Overall, these studies raise the intriguing possibility is that the sorting adaptor for the Na+/K+-ATPase catalytic α-subunit is simply its obligate ß-subunit. This mode of polarized targeting would be unique from that of any other known membrane protein and could conceivably mediate proper localization of the Na+/K+-ATPase prior to establishment of epithelial polarization, provided that cells have established adherens junctions. This idea is supported by studies showing that expression of E-cadherin in unpolarized fibroblasts alone can mediate basolateral localization of the Na+/K+-ATPase [64], presumably by bringing cells close enough in proximity to facilitate trans interaction of ß-subunits [65]. In this system, basolateral targeting of the Na+/K+-ATPase occurs even before formation of TJ [64], suggesting that the Na+/K+-ATPase can be properly sorted in immature epithelial cells simply due to its intrinsic ability to adhere with pumps on neighboring cells. Further support for this model comes from studies showing that co-expression of E-cadherin and the Na+/K+-ATPase ß-subunit is sufficient to suppress a mesenchymal phenotype and induce epithelial polarization of a sarcoma-transformed MDCK cell line [58]. Moreover, the only know mechanism for apical targeting of the Na+/K+-ATPase, which supports the unique physiology of some organs [1], is expression of a separate, more highly glycosylated ß-subunit isoform [6668], indicating that ß-subunit switching can mediate differential sorting of the Na+/K+-ATPase. Finally, of the many P-type ATPase subfamilies, a ß-subunit is unique to the Na+/K+-ATPase and H+/K+-ATPase pumps that share common ancestry [69]; some P4-ATPases also have an accessory subunit that is distinct from the Na+/H+K+-ATPase ß-subunit [70]. These findings suggest that the ß-subunit may have evolved separately as an adhesion molecule before its integration with ion pumps [71].

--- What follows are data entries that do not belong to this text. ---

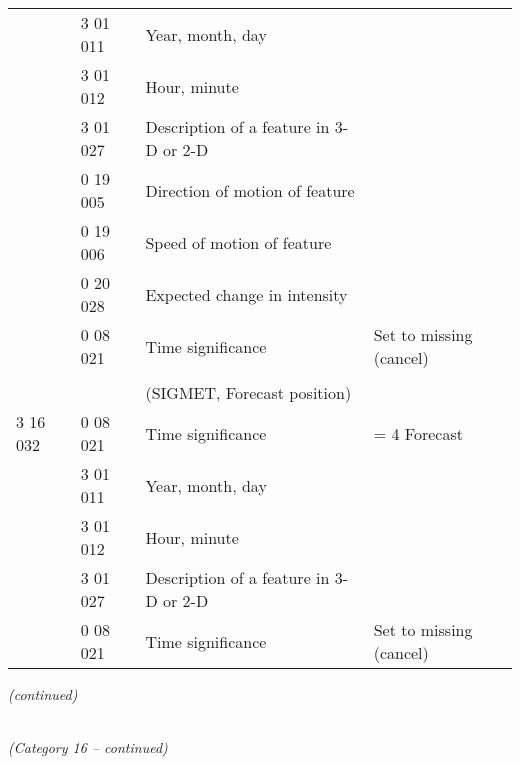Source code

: \begin{longtable}[]{@{}llll@{}}
& 3 01 011 & Year, month, day &\tabularnewline
& 3 01 012 & Hour, minute &\tabularnewline
& 3 01 027 & Description of a feature in 3-D or 2-D &\tabularnewline
& 0 19 005 & Direction of motion of feature &\tabularnewline
& 0 19 006 & Speed of motion of feature &\tabularnewline
& 0 20 028 & Expected change in intensity &\tabularnewline
& 0 08 021 & Time significance & Set to missing (cancel)\tabularnewline
& & &\tabularnewline
& & (SIGMET, Forecast position) &\tabularnewline
3 16 032 & 0 08 021 & Time significance & = 4 Forecast\tabularnewline
& 3 01 011 & Year, month, day &\tabularnewline
& 3 01 012 & Hour, minute &\tabularnewline
& 3 01 027 & Description of a feature in 3-D or 2-D &\tabularnewline
& 0 08 021 & Time significance & Set to missing (cancel)\tabularnewline
\bottomrule
\end{longtable}

\emph{(continued)}

\emph{\\
(Category 16 -- continued)}

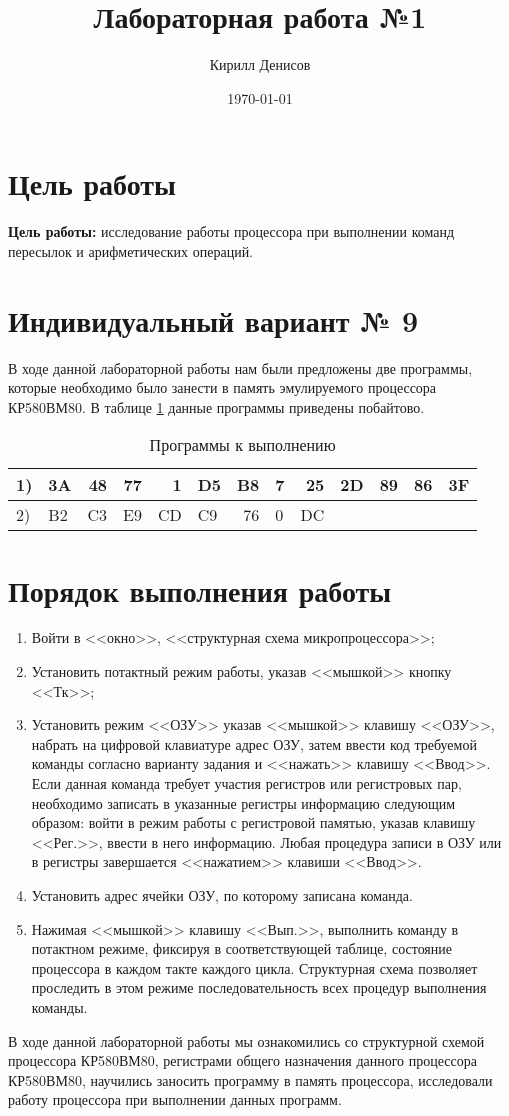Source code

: \documentclass[a4paper,14pt]{extarticle}
\author{Кирилл Денисов}
\title{Лабораторная работа №1}
\date{\today}
\newcommand{\pathToCommonFolder}{/home/denilai/Documents/repos/latex/Common}
\begin{document}
	\thispagestyle{empty}
	
	\newpage
	
\section{Цель работы}
\textbf{Цель работы: } исследование
работы процессора при выполнении команд пересылок и
арифметических операций.
\section {Индивидуальный вариант № 9}
В ходе данной лабораторной работы нам были предложены две программы, которые необходимо было занести в память эмулируемого процессора КР580ВМ80. В таблице \ref{tab:progs} данные программы приведены побайтово.
\begin{table}[htbp]
	\begin{center}
		\begin{tabular}{|l|l|l|l|l|l|l|l|l|l|l|l|l|}
			\hline
			1) & 3A & \multicolumn{1}{r|}{48} & \multicolumn{1}{r|}{77} & \multicolumn{1}{r|}{1} & D5 & B8 & 7 & \multicolumn{1}{r|}{25} & 2D & \multicolumn{1}{r|}{89} & \multicolumn{1}{r|}{86}&3F \\ \hline
			2) & B2 & C3 & E9 & CD & C9 & \multicolumn{1}{r|}{76} & 0 & DC & & & &\\ \hline
		\end{tabular}
	\end{center}
	\caption{Программы к выполнению}
	\label{tab:progs}
\end{table}
\section{Порядок выполнения работы}
\begin{enumerate}
\item Войти в
<<окно>>,
<<структурная
схема
микропроцессора>>;
\item 
Установить потактный режим работы, указав
<<мышкой>> кнопку <<Тк>>;
\item
Установить режим <<ОЗУ>> указав <<мышкой>>
клавишу <<ОЗУ>>, набрать на цифровой клавиатуре адрес
ОЗУ, затем ввести код требуемой команды согласно
варианту задания и <<нажать>> клавишу <<Ввод>>. Если данная
команда требует участия регистров или регистровых пар,
необходимо записать в указанные регистры информацию
следующим образом: войти в режим работы с регистровой
памятью, указав клавишу <<Рег.>>, ввести в него информацию.
Любая процедура записи в ОЗУ или в регистры завершается <<нажатием>> клавиши <<Ввод>>.
\item 
Установить адрес ячейки ОЗУ, по которому
записана команда.
\item 
Нажимая <<мышкой>> клавишу <<Вып.>>, выполнить
команду в потактном режиме, фиксируя в соответствующей таблице,
состояние процессора в каждом такте каждого цикла.
Структурная схема позволяет проследить в этом режиме
последовательность всех процедур выполнения команды.
\end{enumerate}

В ходе данной лабораторной работы мы ознакомились со структурной схемой процессора КР580ВМ80, регистрами общего назначения данного процессора КР580ВМ80, научились заносить программу в память процессора, исследовали работу процессора при выполнении данных программ.
\end{document}
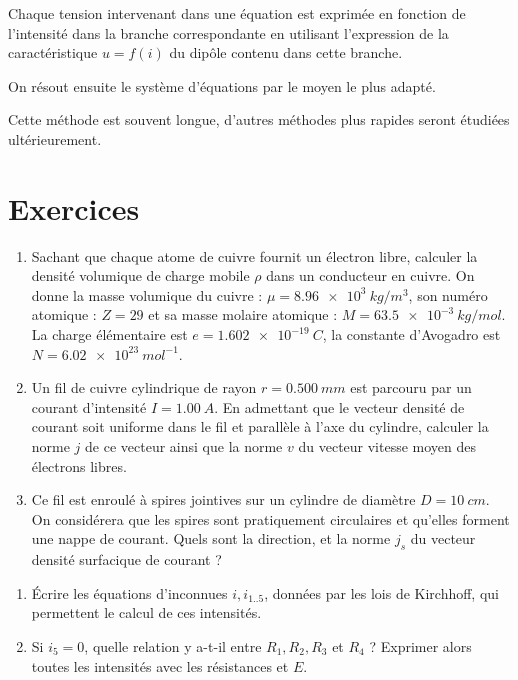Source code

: Chaque tension intervenant dans une équation est exprimée en fonction de l'intensité dans la branche correspondante en utilisant l'expression de la caractéristique $u = f(i)$ du dipôle contenu dans cette branche.

On résout ensuite le système d'équations par le moyen le plus adapté.

Cette méthode est souvent longue, d'autres méthodes plus rapides seront étudiées ultérieurement.

\section{Exercices}
\label{chap9-sec:exercices}

\begin{exercice}
  \begin{enumerate}
  \item Sachant que chaque atome de cuivre fournit un électron libre, calculer la densité volumique de charge mobile $\rho$ dans un conducteur en cuivre. On donne la masse volumique du cuivre : $\mu = \SI{8,96e3}{kg/m^3}$, son numéro atomique : $Z = 29$ et sa masse molaire atomique : $M = \SI{63,5e-3}{kg/mol}$. La charge élémentaire est $e = \SI{1,602e-19}{C}$, la constante d'Avogadro est $N  = \SI{6,02e23}{mol^{-1}}$.
  \item Un fil de cuivre cylindrique de rayon $r = \SI{0,500}{mm}$ est parcouru par un courant d'intensité  $I = \SI{1,00}{A}$. En admettant que le vecteur densité de courant soit uniforme dans le fil et parallèle à l'axe du cylindre, calculer la norme $j$ de ce vecteur ainsi que la norme $v$ du vecteur vitesse moyen des électrons libres.
  \item Ce fil est enroulé à spires jointives sur un cylindre de diamètre $D = \SI{10}{cm}$. On considérera que les spires sont pratiquement circulaires et qu'elles forment une nappe de courant. Quels sont la direction, et la norme $j_s$ du vecteur densité surfacique de courant ?
  \end{enumerate}
\end{exercice}
\begin{exercice}
  \begin{enumerate}
  \item Écrire les équations d'inconnues $i, i_{1 .. 5}$, données par les lois de Kirchhoff, qui permettent le calcul de ces intensités.
  \item Si $i_5 = 0$, quelle relation y a-t-il entre $R_1, R_2, R_3$ et $R_4$ ? Exprimer alors toutes les intensités avec les résistances et $E$.
  \end{enumerate}
\end{exercice}
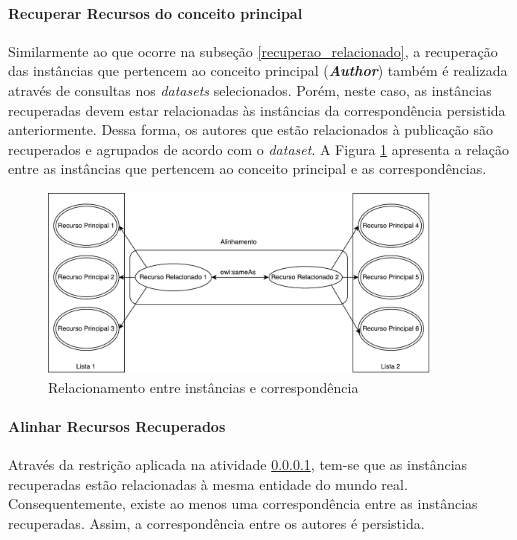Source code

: \paragraph{Recuperar Recursos do conceito principal}
\label{recuperao_principal}

Similarmente ao que ocorre na subseção \ref{recuperao_relacionado}, a recuperação  das instâncias que pertencem ao conceito principal (\textbf{\textit{Author}}) também é realizada através de consultas nos \textit{datasets} selecionados. Porém, neste caso, as instâncias recuperadas devem estar relacionadas às instâncias da correspondência persistida anteriormente. Dessa forma, os autores que estão relacionados à publicação são recuperados e agrupados de acordo com o \textit{dataset}. A Figura \ref{fig:relacionados} apresenta a relação entre as instâncias que pertencem ao conceito principal e as correspondências.

\begin{figure}[!h]
	\centering
	\includegraphics[width=0.9\textwidth]{./imagens/relacionados.pdf}
	\caption{Relacionamento entre instâncias e correspondência}
	\label{fig:relacionados}
\end{figure}

\paragraph{Alinhar Recursos Recuperados}

Através da restrição aplicada na atividade \ref{recuperao_principal}, tem-se que as instâncias recuperadas estão relacionadas à mesma entidade do mundo real. Consequentemente, existe ao menos uma correspondência entre as instâncias recuperadas. Assim, a correspondência entre os autores é persistida. 
% 
% 
%
%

Basolateral polarization of E-cadherin, although mechanistically distinct from that of the Na+/K+-ATPase, follows similar principles. In mature epithelia, the steady state localization of E-Cadherin relies on both biosynthetic sorting and recycling [43, 44]. E-Cadherin, like the Na+/K+-ATPase, is stabilized by homotypic interactions across neighboring cells to inhibit its turnover at the lateral membrane, and this is mediated in part by binding to Ankyrin [47]. Studies of newly polarizing cells showed that E-Cadherin localization to forming cell contacts immediately preceded delivery of subsequent basolateral membrane proteins, including the Na+/K+-ATPase and water channel forming protein Aquaporin-3 (AQP3). This finding led to the conclusion that Cadherin-mediated adhesion establishes a major positional domain to trigger epithelial polarization [72]. AQP3 also appears to reciprocally enhance cell adhesion complexes through expression of E-Cadherin [73] and β-catenin [74], suggesting that adhesion complexes, water channels, and ion pumps may exert a positive feedback effect to promote epithelial polarization and stabilize the basolateral machinery needed for lumen formation. Moreover, the stability of E-Cadherin at the plasma membrane and paracellular barrier function both depend on trans interactions of the Na+/K+-ATPase ß-subunits [75]. Because E-Cadherin and the Na+/K+-ATPase do not directly interact, their positive reinforcement may stem from binding to Ankyrin, which restricts their mobility at the basolateral membrane [57, 76]. This mode of positive feedback and basolateral stabilization may be particularly crucial for maintaining adhesion and barrier function during periods of mechanical stress caused by lumen inflation.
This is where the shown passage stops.